Go through the data below and copy each line where the word "трансформация" occurs.

::::::

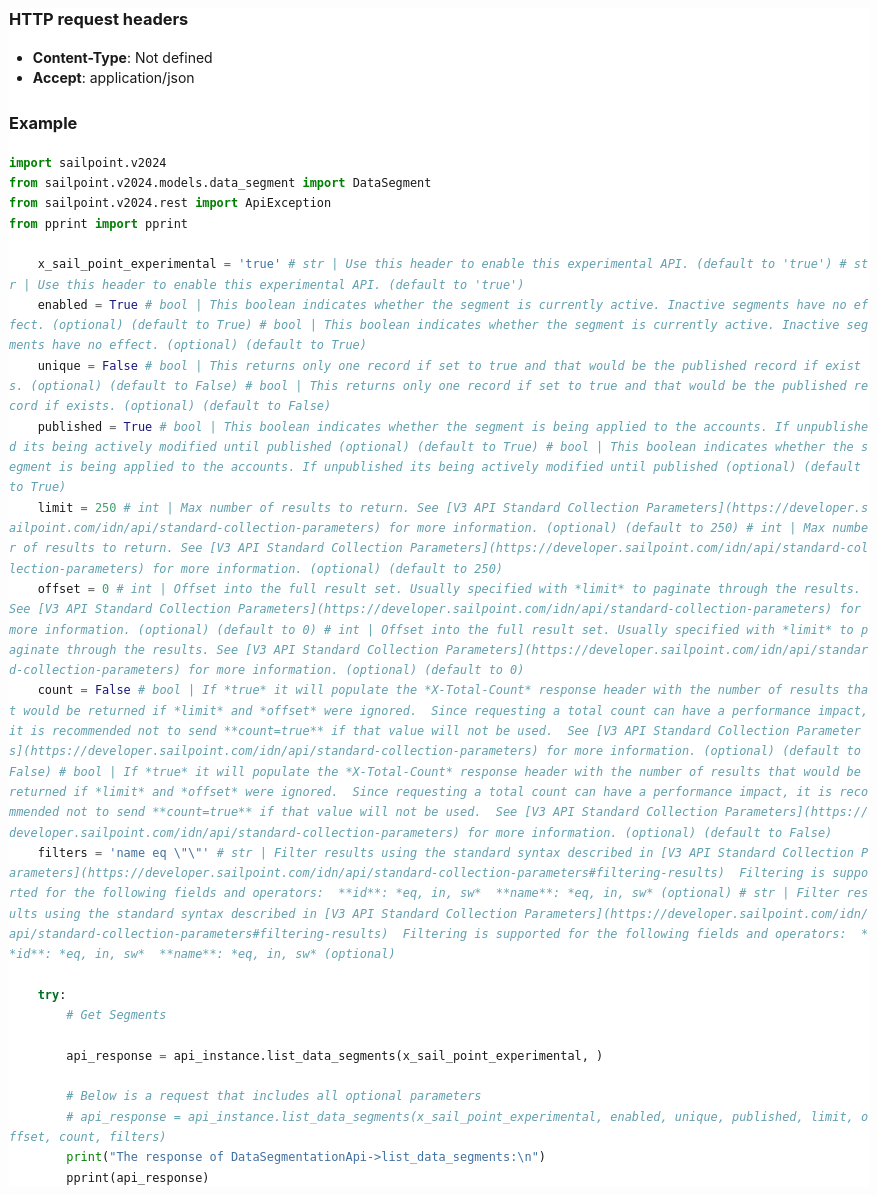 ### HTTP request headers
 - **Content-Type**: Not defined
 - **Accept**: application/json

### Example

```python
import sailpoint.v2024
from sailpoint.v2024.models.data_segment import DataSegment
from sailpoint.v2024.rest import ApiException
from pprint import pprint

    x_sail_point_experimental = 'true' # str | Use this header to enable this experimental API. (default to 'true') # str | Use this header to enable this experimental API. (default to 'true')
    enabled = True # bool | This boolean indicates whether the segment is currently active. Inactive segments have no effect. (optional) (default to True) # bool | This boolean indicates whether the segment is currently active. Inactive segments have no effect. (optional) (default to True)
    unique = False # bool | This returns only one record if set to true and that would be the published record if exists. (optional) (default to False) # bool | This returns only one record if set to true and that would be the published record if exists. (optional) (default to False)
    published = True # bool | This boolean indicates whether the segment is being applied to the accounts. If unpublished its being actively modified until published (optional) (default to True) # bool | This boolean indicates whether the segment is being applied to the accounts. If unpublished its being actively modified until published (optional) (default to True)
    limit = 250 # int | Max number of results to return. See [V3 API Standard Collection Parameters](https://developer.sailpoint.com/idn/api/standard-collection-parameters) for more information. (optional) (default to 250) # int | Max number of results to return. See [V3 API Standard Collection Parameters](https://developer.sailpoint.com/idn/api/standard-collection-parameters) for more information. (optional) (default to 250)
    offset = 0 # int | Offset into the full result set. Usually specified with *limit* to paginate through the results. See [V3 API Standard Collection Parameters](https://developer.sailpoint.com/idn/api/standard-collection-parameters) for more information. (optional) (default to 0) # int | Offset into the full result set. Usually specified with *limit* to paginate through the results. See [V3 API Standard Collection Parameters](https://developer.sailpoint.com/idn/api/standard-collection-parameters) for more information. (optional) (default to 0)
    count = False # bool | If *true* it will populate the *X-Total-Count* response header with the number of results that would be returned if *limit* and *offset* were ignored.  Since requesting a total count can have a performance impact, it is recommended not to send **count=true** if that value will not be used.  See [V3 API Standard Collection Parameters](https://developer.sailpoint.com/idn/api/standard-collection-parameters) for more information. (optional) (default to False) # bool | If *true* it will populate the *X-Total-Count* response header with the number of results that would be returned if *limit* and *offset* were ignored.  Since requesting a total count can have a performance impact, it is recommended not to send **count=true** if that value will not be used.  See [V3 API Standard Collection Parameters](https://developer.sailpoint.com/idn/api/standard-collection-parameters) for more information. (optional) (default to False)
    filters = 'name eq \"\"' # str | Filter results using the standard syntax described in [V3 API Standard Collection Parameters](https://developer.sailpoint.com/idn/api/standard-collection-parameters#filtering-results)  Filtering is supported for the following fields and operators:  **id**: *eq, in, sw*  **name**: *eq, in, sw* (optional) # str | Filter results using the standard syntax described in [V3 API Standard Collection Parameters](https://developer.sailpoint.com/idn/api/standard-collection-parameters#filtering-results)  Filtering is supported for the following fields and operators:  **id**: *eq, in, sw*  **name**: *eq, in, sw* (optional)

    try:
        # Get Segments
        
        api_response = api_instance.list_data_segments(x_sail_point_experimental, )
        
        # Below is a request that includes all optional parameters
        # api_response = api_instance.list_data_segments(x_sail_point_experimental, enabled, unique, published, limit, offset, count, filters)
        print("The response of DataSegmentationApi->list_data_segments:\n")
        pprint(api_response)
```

::::::

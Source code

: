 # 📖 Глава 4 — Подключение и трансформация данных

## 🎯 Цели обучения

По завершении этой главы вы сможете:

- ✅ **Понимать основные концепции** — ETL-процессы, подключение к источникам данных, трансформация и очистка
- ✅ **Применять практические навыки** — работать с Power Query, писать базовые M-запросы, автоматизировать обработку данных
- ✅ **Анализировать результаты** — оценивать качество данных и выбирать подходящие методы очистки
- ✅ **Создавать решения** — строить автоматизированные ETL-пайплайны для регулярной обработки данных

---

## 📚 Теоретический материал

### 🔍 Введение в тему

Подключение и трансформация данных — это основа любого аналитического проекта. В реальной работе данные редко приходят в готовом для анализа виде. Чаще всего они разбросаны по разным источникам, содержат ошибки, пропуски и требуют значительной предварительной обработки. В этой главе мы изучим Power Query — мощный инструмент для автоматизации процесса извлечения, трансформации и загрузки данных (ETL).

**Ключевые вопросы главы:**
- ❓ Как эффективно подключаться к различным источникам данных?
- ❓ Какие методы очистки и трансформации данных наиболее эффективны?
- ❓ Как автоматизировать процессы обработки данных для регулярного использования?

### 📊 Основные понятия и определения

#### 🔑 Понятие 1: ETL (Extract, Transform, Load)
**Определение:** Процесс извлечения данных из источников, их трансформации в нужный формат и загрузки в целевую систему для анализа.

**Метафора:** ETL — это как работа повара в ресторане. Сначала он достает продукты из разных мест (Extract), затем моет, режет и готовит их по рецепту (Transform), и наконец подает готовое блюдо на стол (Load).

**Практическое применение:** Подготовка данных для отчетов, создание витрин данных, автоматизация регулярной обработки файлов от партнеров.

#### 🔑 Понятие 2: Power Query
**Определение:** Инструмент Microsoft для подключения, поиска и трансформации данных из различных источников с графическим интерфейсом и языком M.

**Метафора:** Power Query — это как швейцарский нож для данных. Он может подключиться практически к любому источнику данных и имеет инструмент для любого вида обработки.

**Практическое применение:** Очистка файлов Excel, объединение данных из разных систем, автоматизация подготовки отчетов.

::::::

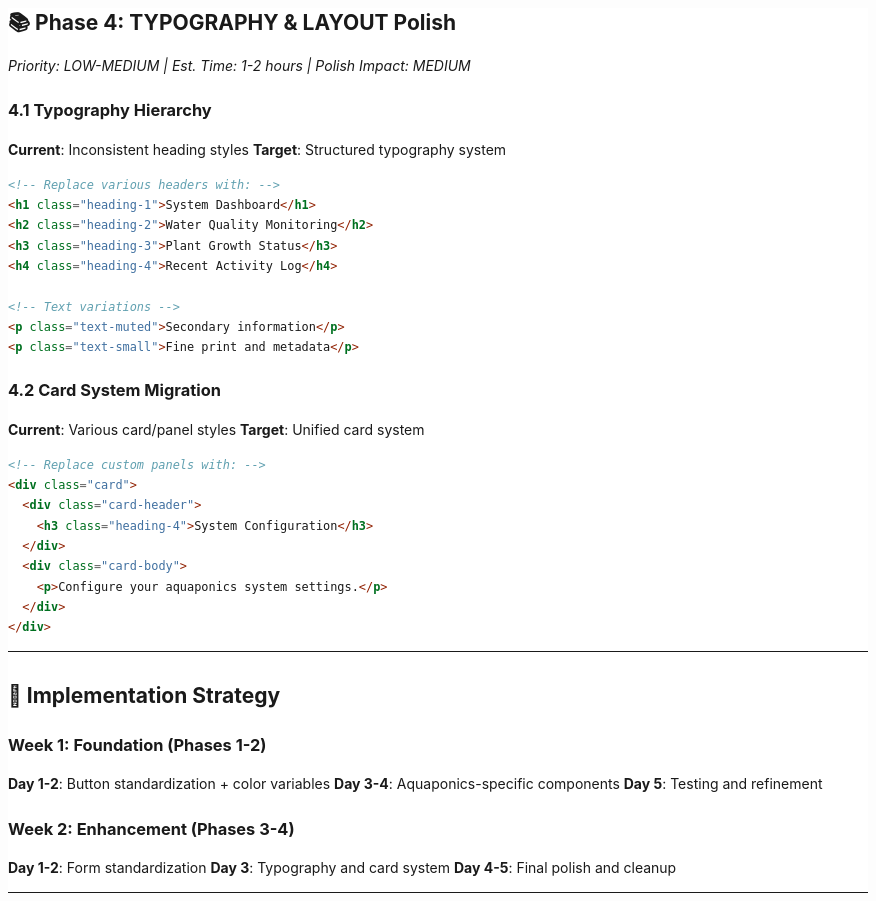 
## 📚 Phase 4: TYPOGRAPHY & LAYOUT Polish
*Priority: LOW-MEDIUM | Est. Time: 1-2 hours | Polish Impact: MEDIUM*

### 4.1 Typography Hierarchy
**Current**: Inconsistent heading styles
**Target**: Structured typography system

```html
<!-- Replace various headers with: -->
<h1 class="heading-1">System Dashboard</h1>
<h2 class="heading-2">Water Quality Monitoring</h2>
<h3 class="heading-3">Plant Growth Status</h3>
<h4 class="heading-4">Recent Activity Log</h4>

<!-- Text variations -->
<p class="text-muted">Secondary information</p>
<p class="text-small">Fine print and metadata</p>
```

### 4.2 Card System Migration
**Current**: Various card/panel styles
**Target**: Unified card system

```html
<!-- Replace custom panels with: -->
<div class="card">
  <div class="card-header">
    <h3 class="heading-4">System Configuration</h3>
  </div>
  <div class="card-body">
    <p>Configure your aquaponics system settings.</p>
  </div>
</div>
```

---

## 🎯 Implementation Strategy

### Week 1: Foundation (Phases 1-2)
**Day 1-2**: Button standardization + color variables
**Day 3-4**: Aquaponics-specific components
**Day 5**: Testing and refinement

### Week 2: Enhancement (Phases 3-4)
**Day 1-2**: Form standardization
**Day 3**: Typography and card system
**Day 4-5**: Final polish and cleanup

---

::::::

◆ Exercise output
: # 📖 Глава 4 — Подключение и трансформация данных
- ✅ **Понимать основные концепции** — ETL-процессы, подключение к источникам данных, трансформация и очистка
Подключение и трансформация данных — это основа любого аналитического проекта. В реальной работе данные редко приходят в готовом для анализа виде. Чаще всего они разбросаны по разным источникам, содержат ошибки, пропуски и требуют значительной предварительной обработки. В этой главе мы изучим Power Query — мощный инструмент для автоматизации процесса извлечения, трансформации и загрузки данных (ETL).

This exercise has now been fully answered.